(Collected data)

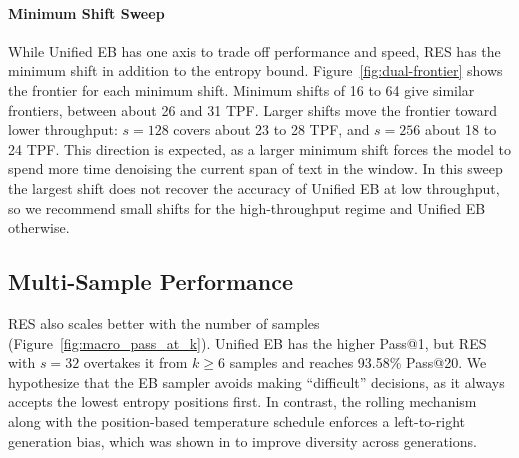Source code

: \paragraph{Minimum Shift Sweep}
While Unified EB has one axis to trade off performance and speed, RES has the minimum shift in addition to the entropy bound.
Figure~\ref{fig:dual-frontier} shows the frontier for each minimum shift.
Minimum shifts of 16 to 64 give similar frontiers, between about 26 and 31 TPF.
Larger shifts move the frontier toward lower throughput: $s=128$ covers about 23 to 28 TPF, and $s=256$ about 18 to 24 TPF.
This direction is expected, as a larger minimum shift forces the model to spend more time denoising the current span of text in the window.
In this sweep the largest shift does not recover the accuracy of Unified EB at low throughput, so we recommend small shifts for the high-throughput regime and Unified EB otherwise.

\subsection{Multi-Sample Performance}
RES also scales better with the number of samples (Figure~\ref{fig:macro_pass_at_k}).
Unified EB has the higher Pass@1, but RES with $s=32$ overtakes it from $k \ge 6$ samples and reaches 93.58\% Pass@20.
We hypothesize that the EB sampler avoids making ``difficult'' decisions, as it always accepts the lowest entropy positions first.
In contrast, the rolling mechanism along with the position-based temperature schedule enforces a left-to-right generation bias, which was shown in \citet{ni2026flexibility} to improve diversity across generations.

_What the task asks_.
All the records need to be repeated exactly, with the images dropped.

_Answer_.
Source code

: \paragraph{Minimum Shift Sweep}
While Unified EB has one axis to trade off performance and speed, RES has the minimum shift in addition to the entropy bound.
Figure~\ref{fig:dual-frontier} shows the frontier for each minimum shift.
Minimum shifts of 16 to 64 give similar frontiers, between about 26 and 31 TPF.
Larger shifts move the frontier toward lower throughput: $s=128$ covers about 23 to 28 TPF, and $s=256$ about 18 to 24 TPF.
This direction is expected, as a larger minimum shift forces the model to spend more time denoising the current span of text in the window.
In this sweep the largest shift does not recover the accuracy of Unified EB at low throughput, so we recommend small shifts for the high-throughput regime and Unified EB otherwise.

\subsection{Multi-Sample Performance}
RES also scales better with the number of samples (Figure~\ref{fig:macro_pass_at_k}).
Unified EB has the higher Pass@1, but RES with $s=32$ overtakes it from $k \ge 6$ samples and reaches 93.58\% Pass@20.
We hypothesize that the EB sampler avoids making ``difficult'' decisions, as it always accepts the lowest entropy positions first.
In contrast, the rolling mechanism along with the position-based temperature schedule enforces a left-to-right generation bias, which was shown in \citet{ni2026flexibility} to improve diversity across generations.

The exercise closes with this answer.